• PROBLEM STATEMENT
Examine each line of the data, and copy the ones containing "kullanın".

• EXTRACTED MATERIAL
-- Opening Marker --
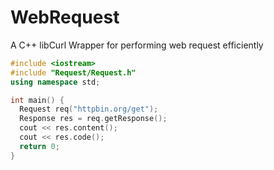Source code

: # WebRequest
A C++ libCurl Wrapper for performing web request efficiently

```cpp
#include <iostream>
#include "Request/Request.h"
using namespace std;

int main() {
  Request req("httpbin.org/get");
  Response res = req.getResponse();
  cout << res.content();
  cout << res.code();
  return 0;
}
```
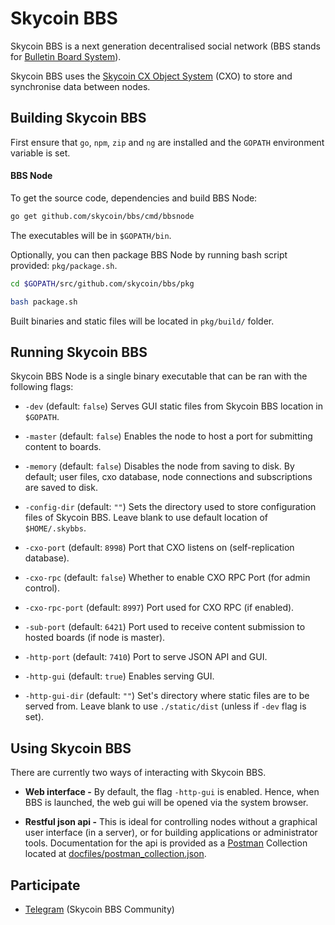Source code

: # Skycoin BBS

Skycoin BBS is a next generation decentralised social network (BBS stands for [Bulletin Board System](https://en.wikipedia.org/wiki/Bulletin_board_system)).

Skycoin BBS uses the [Skycoin CX Object System](https://github.com/skycoin/cxo) (CXO) to store and synchronise data between nodes.

## Building Skycoin BBS

First ensure that `go`, `npm`, `zip` and `ng` are installed and the `GOPATH` environment variable is set.

#### BBS Node

To get the source code, dependencies and build BBS Node:
```bash
go get github.com/skycoin/bbs/cmd/bbsnode
```
The executables will be in `$GOPATH/bin`.

Optionally, you can then package BBS Node by running bash script provided: `pkg/package.sh`.
```bash
cd $GOPATH/src/github.com/skycoin/bbs/pkg

bash package.sh
```
Built binaries and static files will be located in `pkg/build/` folder.

## Running Skycoin BBS

Skycoin BBS Node is a single binary executable that can be ran with the following flags:

* `-dev` (default: `false`) Serves GUI static files from Skycoin BBS location in `$GOPATH`.

* `-master` (default: `false`) Enables the node to host a port for submitting content to boards.

* `-memory` (default: `false`) Disables the node from saving to disk. By default; user files, cxo database, node connections and subscriptions are saved to disk.

* `-config-dir` (default: `""`) Sets the directory used to store configuration files of Skycoin BBS. Leave blank to use default location of `$HOME/.skybbs`.

* `-cxo-port` (default: `8998`) Port that CXO listens on (self-replication database).

* `-cxo-rpc` (default: `false`) Whether to enable CXO RPC Port (for admin control).

* `-cxo-rpc-port` (default: `8997`) Port used for CXO RPC (if enabled).

* `-sub-port` (default: `6421`) Port used to receive content submission to hosted boards (if node is master).

* `-http-port` (default: `7410`) Port to serve JSON API and GUI.

* `-http-gui` (default: `true`) Enables serving GUI.

* `-http-gui-dir` (default: `""`) Set's directory where static files are to be served from. Leave blank to use `./static/dist` (unless if `-dev` flag is set).


## Using Skycoin BBS

There are currently two ways of interacting with Skycoin BBS.
* **Web interface -** By default, the flag `-http-gui` is enabled. Hence, when BBS is launched, the web gui will be opened via the system browser.

* **Restful json api -** This is ideal for controlling nodes without a graphical user interface (in a server), or for building applications or administrator tools. Documentation for the api is provided as a [Postman](https://www.getpostman.com/) Collection located at [docfiles/postman_collection.json](https://raw.githubusercontent.com/skycoin/bbs/master/docfiles/postman_collection.json).

## Participate

* [Telegram](https://t.me/skycoinbbs) (Skycoin BBS Community)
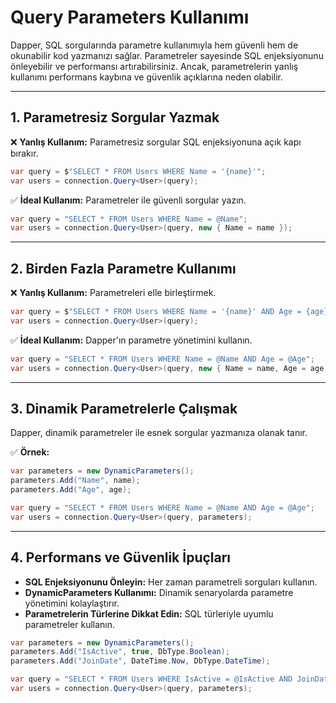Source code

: # Query Parameters Kullanımı

Dapper, SQL sorgularında parametre kullanımıyla hem güvenli hem de okunabilir kod yazmanızı sağlar. Parametreler sayesinde SQL enjeksiyonunu önleyebilir ve performansı artırabilirsiniz. Ancak, parametrelerin yanlış kullanımı performans kaybına ve güvenlik açıklarına neden olabilir.

---

## 1. Parametresiz Sorgular Yazmak

❌ **Yanlış Kullanım:** Parametresiz sorgular SQL enjeksiyonuna açık kapı bırakır.

```csharp
var query = $"SELECT * FROM Users WHERE Name = '{name}'";
var users = connection.Query<User>(query);
```

✅ **İdeal Kullanım:** Parametreler ile güvenli sorgular yazın.

```csharp
var query = "SELECT * FROM Users WHERE Name = @Name";
var users = connection.Query<User>(query, new { Name = name });
```

---

## 2. Birden Fazla Parametre Kullanımı

❌ **Yanlış Kullanım:** Parametreleri elle birleştirmek.

```csharp
var query = $"SELECT * FROM Users WHERE Name = '{name}' AND Age = {age}";
var users = connection.Query<User>(query);
```

✅ **İdeal Kullanım:** Dapper'ın parametre yönetimini kullanın.

```csharp
var query = "SELECT * FROM Users WHERE Name = @Name AND Age = @Age";
var users = connection.Query<User>(query, new { Name = name, Age = age });
```

---

## 3. Dinamik Parametrelerle Çalışmak

Dapper, dinamik parametreler ile esnek sorgular yazmanıza olanak tanır.

✅ **Örnek:**

```csharp
var parameters = new DynamicParameters();
parameters.Add("Name", name);
parameters.Add("Age", age);

var query = "SELECT * FROM Users WHERE Name = @Name AND Age = @Age";
var users = connection.Query<User>(query, parameters);
```

---

## 4. Performans ve Güvenlik İpuçları

- **SQL Enjeksiyonunu Önleyin:** Her zaman parametreli sorguları kullanın.  
- **DynamicParameters Kullanımı:** Dinamik senaryolarda parametre yönetimini kolaylaştırır.  
- **Parametrelerin Türlerine Dikkat Edin:** SQL türleriyle uyumlu parametreler kullanın.

```csharp
var parameters = new DynamicParameters();
parameters.Add("IsActive", true, DbType.Boolean);
parameters.Add("JoinDate", DateTime.Now, DbType.DateTime);

var query = "SELECT * FROM Users WHERE IsActive = @IsActive AND JoinDate > @JoinDate";
var users = connection.Query<User>(query, parameters);
```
-- Closing Marker --
• TASK RESULT
✅ **İdeal Kullanım:** Dapper'ın parametre yönetimini kullanın.
- **SQL Enjeksiyonunu Önleyin:** Her zaman parametreli sorguları kullanın.  
- **Parametrelerin Türlerine Dikkat Edin:** SQL türleriyle uyumlu parametreler kullanın.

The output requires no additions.